BP is the most vertically integrated client I have ever worked with. Simplistically, the company doesn’t just take oil out the ground, it sells it directly to consumers at petrol stations or uses it to create chemicals which end up in everyday things like plastic. As a result, a vast ecosystem of digital properties had organically grown, without a strategic north star, from websites about where to find your nearest petrol station to sites about BP's shipping operation. 

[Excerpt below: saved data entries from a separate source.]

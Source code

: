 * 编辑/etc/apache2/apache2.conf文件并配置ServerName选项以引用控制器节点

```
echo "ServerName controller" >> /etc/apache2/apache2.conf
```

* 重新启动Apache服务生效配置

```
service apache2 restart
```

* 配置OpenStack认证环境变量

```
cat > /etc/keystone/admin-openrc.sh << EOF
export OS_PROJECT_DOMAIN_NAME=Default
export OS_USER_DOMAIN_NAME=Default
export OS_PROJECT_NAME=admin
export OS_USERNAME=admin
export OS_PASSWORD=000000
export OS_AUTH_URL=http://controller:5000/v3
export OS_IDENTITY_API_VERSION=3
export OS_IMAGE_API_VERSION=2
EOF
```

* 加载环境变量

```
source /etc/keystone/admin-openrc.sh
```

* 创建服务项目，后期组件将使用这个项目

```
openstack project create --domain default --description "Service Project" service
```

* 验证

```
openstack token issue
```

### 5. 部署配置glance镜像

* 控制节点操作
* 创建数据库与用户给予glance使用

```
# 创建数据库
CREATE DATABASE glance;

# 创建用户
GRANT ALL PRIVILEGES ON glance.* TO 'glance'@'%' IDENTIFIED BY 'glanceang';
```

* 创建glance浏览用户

People often ask me whether I was conflicted about working on a project for a client who was an oil company. And yes, I have thought about it a lot. In particular when the Hollywood blockbuster Deep Water Horizon came to cinemas unexpectedly during the middle of the project. What I concluded was my work does not define me. My eyes have been opened to an industry that I had paid little attention to. As a result, I am no longer ignorant to the landscape of the world’s largest oil and gas companies and how everyone including me rely on them to go about their daily lives. Having worked on this project, I have now developed a personal perspective on topics I was naïve about before.

Research

In the London office, my design partner and I spent the discovery phase getting to the bottom of the existing ecosystem of websites. Understanding what all the many business units wanted to say to the world and the material they were legally required to publish.

 

Through primary and secondary research methods like content audits and stakeholder interviews, we got a good grounding of how BP currently leveraged digital. What was fascinating, was contrasting what clients wanted website visitors to know with what users actually needed. I gained valuable insights from information architecture exercises and remote user testing that yielded valuable evidence to support our case for change. Activities like this laid the foundation for a creative vision of a responsive content management system redesign. 

Impact

Having worked on this discovery project amongst other workstreams for BP for over a year, my work came to end when I transferred to the AKQA New York office in August 2017. My design partner and I passed the creative vision for the redesign over to our colleagues, who executed it with the help of a committed development team in Ukraine.

 

Our template and component vision went live firstly with the BP Shipping website in September 2018, and subsequently bp.com. I learned an incredible amount from this project about what it takes to workshop and align stakeholders from a multinational corporate with a lot going on. It was a challenge, and I would definitely do things differently next time. But I am pleased with how our work is starting to come to life, and trickle through the organisation.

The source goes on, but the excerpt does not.